Jepang awalnya mengatakan kepada orang-orang yang merasa terinfeksi virus untuk tidak mencari bantuan medis kecuali mereka telah mengalami demam selama empat hari atau dua hari jika pada orang berusia lebih dari 65 tahun.

Para ahli medis mengatakan pedoman itu dimaksudkan untuk menghemat sumber daya rumah sakit.

Pemerintah Jepang juga mengatakan sejak awal bahwa test kit harus dijatah karena persediaannya terbatas.

Jepang sejak itu melonggarkan peraturannya untuk memungkinkan mereka dites positif tetapi tidak menunjukkan gejala untuk tinggal di hotel.

Terlepas dari kendala pengujian untuk virus, tingkat hasil positif telah turun di bawah 1 persen. Ahli pemerintah tentang virus mengatakan bahwa tingkat pengujian saat ini sudah cukup.

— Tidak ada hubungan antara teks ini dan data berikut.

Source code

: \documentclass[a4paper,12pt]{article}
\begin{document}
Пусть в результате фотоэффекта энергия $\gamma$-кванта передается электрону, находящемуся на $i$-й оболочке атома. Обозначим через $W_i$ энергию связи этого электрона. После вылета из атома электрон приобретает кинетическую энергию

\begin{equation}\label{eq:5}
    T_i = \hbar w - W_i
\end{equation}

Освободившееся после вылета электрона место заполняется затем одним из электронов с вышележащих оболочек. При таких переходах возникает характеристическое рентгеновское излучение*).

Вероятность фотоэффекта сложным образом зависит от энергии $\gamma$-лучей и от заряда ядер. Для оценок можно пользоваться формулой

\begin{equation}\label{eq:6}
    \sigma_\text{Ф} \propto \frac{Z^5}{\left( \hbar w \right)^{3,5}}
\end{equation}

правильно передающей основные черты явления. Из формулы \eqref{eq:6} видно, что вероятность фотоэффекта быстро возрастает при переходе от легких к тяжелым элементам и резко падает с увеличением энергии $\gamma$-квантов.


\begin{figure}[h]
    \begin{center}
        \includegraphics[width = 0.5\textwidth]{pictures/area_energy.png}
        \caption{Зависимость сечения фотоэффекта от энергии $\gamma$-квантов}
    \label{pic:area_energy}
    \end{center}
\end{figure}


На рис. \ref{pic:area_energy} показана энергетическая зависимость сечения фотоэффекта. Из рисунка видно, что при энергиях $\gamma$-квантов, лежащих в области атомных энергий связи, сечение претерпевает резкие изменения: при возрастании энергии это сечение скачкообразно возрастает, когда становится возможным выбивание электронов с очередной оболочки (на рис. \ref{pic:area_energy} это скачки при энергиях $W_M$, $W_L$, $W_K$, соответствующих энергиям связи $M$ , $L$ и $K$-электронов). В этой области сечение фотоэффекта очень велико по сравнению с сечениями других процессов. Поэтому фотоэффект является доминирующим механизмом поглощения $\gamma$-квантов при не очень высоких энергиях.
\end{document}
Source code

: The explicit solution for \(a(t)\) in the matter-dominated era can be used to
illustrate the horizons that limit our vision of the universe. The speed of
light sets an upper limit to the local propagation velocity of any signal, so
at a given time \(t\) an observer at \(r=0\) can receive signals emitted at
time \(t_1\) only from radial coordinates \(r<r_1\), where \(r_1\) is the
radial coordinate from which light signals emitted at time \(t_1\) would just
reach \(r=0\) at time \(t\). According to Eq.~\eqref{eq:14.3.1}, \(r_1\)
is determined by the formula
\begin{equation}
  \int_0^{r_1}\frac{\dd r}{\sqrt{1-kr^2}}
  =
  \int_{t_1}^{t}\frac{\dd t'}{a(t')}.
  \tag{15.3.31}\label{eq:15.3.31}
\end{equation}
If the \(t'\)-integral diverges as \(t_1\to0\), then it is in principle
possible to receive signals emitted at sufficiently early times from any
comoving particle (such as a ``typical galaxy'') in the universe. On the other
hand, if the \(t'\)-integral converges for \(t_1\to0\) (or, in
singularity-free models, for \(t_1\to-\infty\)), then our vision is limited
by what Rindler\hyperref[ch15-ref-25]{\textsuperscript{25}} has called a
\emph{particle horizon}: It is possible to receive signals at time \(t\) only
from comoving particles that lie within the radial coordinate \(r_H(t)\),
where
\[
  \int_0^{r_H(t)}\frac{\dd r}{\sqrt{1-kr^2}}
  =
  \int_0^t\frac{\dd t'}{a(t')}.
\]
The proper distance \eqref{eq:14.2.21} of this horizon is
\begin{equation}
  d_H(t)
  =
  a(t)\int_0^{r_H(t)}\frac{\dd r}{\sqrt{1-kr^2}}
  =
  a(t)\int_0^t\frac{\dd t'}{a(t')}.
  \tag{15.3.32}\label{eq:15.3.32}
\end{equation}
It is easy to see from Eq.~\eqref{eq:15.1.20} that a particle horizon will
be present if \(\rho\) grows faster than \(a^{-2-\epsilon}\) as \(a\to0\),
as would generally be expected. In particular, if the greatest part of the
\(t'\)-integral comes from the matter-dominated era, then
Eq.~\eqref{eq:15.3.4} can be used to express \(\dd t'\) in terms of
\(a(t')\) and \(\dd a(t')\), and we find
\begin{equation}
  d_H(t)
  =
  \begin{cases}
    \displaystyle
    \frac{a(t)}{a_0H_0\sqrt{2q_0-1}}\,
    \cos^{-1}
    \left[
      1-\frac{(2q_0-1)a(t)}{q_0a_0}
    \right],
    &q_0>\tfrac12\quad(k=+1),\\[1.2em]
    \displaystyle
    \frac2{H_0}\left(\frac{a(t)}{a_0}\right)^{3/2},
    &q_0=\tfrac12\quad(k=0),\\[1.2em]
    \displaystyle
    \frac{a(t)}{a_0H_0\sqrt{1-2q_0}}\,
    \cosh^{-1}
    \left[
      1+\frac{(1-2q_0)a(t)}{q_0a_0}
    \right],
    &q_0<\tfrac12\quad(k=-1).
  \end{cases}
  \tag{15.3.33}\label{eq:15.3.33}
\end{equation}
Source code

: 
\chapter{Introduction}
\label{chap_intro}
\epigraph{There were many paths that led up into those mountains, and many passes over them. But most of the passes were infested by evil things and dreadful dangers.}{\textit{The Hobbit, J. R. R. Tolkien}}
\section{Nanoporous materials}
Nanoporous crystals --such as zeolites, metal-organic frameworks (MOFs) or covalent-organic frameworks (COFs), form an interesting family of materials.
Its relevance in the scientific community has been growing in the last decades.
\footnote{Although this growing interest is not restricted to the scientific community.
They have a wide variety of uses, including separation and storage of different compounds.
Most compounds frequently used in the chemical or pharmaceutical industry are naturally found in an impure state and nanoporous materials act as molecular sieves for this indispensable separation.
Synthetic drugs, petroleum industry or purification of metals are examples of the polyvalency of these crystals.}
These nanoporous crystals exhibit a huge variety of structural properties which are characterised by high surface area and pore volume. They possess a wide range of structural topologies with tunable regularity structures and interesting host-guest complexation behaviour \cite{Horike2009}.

Tetapi sekelompok akademisi Jepang terkemuka, pebisnis, dan tokoh-tokoh lainnya meminta pemerintah untuk mengambil langkah yang jauh lebih berani. Mereka meminta untuk membangun kapasitas 10 juta tes sehari dan menawarkan pengujian kepada siapa pun yang menginginkannya.

Para ahli kesehatan masyarakat, termasuk beberapa di pemerintahan, telah memperingatkan agar tidak menarik kesimpulan pasti dari pengalaman Jepang. Mereka memeringatkan bahwa Jepang belum jelas dan gelombang infeksi kedua atau ketiga dapat menyerang kapan saja.

Faktor kunci lainnya mungkin adalah keputusan Shinzo Abe untuk menutup sekolah pada akhir Februari, jauh sebelum semua negara lain melakukanya.

"Keputusan itu sangat tidak populer saat itu, tetapi tampaknya telah memicu perubahan perilaku yang hampir seketika," menurut jajak pendapat yang dilakukan oleh para peneliti di Universitas Hiroshima.

Sehari setelah pengumuman penutupan sekolah, persentase orang yang menghindari tempat ramai hampir dua kali lipat, naik menjadi hampir 60 persen.

Pada bulan April, ketika kasus-kasus mulai meningkat, Shinzo Abe mengumumkan keadaan darurat. Bisnis diminta untuk menutup atau mengurangi jam kerja mereka. Orang-orang hanya diminta melakukan perjalanan yang diperlukan.

Tidak ada hukuman, tetapi banyak pula yang mematuhinya.

Saat Jepang mulai dibuka kembali, beberapa ahli khawatir bahwa orang akan mulai menurunkan penjagaan mereka.

Dalam pidatonya, Perdana Menteri Shinzo Abe menekankan bahwa akhir dari keadaan darurat tidak berarti kembali ke kehidupan normal.

"Apa yang perlu kita tuju adalah membangun normal baru," kata Abe.